### Description of the task
Every line below between the line holding "We added the" and the line holding "### Faster Handshakes 🤝", inclusive, should be repeated exactly, and all other lines omitted.

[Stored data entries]
|---|

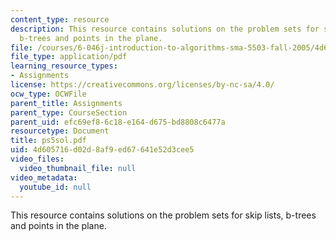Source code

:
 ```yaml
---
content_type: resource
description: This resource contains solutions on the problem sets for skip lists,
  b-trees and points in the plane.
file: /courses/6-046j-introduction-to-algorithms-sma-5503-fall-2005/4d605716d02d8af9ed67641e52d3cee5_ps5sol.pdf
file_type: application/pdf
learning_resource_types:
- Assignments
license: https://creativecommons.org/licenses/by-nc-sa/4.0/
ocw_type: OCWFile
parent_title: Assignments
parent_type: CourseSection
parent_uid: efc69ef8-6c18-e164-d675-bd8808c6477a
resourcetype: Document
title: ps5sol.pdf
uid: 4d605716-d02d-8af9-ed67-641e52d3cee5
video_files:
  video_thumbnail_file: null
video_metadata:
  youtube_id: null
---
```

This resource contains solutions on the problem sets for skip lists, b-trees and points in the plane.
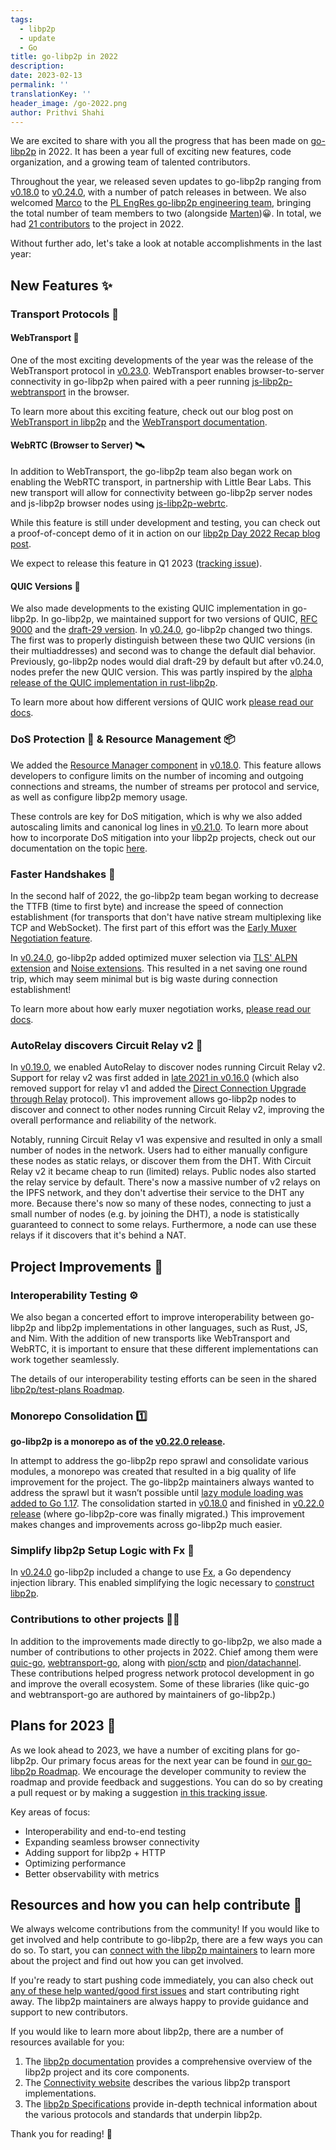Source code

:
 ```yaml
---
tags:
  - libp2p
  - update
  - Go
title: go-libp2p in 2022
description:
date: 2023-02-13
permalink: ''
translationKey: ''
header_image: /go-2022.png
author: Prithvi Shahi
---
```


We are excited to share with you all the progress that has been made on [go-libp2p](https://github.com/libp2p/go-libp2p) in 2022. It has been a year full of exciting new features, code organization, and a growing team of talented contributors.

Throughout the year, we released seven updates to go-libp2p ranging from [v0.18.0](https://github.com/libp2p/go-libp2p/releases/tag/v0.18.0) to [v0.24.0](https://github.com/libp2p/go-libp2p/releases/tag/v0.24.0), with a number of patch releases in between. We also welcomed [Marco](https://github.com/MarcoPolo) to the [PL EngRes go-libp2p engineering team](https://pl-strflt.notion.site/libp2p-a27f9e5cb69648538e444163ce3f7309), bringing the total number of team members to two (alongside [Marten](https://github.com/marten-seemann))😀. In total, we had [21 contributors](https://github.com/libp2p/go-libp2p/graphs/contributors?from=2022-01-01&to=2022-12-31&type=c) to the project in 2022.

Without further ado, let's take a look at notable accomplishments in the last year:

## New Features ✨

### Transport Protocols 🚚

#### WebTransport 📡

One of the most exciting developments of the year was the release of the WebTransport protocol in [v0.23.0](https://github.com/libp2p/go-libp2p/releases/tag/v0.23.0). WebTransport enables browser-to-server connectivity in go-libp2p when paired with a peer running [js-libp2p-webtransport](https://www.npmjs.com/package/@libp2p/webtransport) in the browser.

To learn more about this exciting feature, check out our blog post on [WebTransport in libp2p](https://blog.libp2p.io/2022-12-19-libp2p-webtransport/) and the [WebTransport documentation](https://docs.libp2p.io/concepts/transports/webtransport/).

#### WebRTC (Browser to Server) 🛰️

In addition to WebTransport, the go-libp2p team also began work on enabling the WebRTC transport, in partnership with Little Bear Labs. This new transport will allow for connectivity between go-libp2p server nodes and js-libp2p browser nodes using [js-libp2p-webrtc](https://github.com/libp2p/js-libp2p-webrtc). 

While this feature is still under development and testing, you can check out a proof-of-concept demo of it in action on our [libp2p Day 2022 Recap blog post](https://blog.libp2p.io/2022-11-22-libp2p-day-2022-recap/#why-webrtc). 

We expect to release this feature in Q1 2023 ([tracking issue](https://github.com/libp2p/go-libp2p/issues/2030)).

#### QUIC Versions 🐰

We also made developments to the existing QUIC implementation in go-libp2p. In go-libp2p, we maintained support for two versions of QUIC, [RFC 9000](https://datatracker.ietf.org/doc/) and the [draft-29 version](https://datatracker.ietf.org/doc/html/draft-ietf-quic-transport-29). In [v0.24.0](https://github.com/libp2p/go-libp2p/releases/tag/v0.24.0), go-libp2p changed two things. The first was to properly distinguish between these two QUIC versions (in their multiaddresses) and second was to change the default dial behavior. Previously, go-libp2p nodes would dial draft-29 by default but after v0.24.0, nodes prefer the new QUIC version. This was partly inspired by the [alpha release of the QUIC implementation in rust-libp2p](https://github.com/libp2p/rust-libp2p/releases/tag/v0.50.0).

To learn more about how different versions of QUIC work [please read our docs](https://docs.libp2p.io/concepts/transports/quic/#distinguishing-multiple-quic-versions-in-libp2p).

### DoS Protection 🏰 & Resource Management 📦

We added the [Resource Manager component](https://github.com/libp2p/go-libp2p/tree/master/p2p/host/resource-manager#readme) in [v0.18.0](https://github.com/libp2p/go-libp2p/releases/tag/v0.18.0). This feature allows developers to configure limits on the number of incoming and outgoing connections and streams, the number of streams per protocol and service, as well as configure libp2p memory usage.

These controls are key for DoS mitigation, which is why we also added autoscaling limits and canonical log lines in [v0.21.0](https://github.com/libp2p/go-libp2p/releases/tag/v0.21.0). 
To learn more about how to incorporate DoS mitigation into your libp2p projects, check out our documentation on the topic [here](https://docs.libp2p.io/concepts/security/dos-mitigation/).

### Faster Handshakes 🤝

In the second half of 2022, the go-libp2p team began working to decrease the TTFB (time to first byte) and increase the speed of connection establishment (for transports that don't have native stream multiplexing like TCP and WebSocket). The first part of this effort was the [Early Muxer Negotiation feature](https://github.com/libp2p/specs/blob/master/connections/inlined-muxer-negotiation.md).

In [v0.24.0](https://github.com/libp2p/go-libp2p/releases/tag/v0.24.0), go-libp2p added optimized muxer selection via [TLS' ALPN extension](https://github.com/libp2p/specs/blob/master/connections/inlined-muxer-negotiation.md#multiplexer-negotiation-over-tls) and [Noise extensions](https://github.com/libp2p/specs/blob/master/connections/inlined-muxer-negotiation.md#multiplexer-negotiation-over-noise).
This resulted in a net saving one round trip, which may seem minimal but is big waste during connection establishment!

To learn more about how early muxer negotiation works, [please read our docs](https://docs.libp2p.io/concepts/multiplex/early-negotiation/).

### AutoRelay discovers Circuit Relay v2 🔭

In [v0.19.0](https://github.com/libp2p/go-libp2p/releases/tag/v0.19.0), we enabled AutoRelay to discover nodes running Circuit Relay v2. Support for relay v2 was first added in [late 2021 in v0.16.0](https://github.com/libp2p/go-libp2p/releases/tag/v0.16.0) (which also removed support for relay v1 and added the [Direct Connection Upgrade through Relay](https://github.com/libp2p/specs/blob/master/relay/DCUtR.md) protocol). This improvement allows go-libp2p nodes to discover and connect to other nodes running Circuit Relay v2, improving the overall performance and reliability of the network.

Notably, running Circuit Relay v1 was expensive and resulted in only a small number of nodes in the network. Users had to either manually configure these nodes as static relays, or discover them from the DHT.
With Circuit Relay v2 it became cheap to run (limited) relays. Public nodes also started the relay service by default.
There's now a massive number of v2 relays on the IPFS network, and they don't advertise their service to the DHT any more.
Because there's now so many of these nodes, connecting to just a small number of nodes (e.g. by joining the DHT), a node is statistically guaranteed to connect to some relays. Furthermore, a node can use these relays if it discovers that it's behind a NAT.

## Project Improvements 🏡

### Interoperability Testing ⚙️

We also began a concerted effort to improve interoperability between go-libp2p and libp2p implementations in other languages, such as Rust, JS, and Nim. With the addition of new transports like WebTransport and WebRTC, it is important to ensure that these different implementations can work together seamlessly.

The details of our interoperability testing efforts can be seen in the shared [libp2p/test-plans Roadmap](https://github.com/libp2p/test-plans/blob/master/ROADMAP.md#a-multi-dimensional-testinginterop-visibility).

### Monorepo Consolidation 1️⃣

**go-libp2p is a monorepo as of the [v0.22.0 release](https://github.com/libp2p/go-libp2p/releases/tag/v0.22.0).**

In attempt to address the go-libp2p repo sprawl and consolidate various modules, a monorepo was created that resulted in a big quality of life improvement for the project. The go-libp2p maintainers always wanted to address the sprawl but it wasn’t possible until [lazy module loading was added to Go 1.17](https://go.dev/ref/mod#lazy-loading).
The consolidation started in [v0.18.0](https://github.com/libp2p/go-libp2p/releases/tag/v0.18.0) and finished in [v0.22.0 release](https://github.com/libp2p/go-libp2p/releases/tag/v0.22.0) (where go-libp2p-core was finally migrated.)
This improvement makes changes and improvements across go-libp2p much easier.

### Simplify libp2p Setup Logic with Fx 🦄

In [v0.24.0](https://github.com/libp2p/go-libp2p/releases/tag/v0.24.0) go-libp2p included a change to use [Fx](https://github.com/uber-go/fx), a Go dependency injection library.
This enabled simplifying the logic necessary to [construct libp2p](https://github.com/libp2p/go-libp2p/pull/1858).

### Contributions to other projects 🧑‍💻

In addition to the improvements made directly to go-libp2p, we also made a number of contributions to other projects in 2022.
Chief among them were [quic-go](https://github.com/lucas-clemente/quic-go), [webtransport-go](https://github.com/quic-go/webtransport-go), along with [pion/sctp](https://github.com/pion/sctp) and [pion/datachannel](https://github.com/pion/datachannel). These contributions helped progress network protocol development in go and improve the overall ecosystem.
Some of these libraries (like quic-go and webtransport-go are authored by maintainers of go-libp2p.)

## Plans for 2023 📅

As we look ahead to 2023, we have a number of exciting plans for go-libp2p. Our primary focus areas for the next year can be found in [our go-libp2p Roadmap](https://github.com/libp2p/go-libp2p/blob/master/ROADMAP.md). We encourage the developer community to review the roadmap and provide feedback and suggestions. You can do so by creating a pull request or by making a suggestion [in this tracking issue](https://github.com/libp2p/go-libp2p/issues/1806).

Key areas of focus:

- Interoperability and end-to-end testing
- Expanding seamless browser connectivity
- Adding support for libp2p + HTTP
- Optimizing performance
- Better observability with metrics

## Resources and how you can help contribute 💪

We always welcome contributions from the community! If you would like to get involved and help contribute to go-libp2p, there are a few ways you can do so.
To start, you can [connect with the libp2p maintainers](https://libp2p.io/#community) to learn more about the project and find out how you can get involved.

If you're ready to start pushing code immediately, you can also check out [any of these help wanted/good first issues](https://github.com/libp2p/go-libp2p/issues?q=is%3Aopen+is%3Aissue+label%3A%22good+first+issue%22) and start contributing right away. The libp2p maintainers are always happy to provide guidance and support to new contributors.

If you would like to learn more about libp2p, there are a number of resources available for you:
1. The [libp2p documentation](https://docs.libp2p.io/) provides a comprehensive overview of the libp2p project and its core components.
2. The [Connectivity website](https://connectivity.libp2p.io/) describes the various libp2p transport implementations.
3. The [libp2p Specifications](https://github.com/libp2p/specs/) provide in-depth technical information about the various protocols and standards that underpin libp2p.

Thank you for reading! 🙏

|---|

### Answer space
We added the [Resource Manager component](https://github.com/libp2p/go-libp2p/tree/master/p2p/host/resource-manager#readme) in [v0.18.0](https://github.com/libp2p/go-libp2p/releases/tag/v0.18.0). This feature allows developers to configure limits on the number of incoming and outgoing connections and streams, the number of streams per protocol and service, as well as configure libp2p memory usage.

These controls are key for DoS mitigation, which is why we also added autoscaling limits and canonical log lines in [v0.21.0](https://github.com/libp2p/go-libp2p/releases/tag/v0.21.0). 
To learn more about how to incorporate DoS mitigation into your libp2p projects, check out our documentation on the topic [here](https://docs.libp2p.io/concepts/security/dos-mitigation/).

### Faster Handshakes 🤝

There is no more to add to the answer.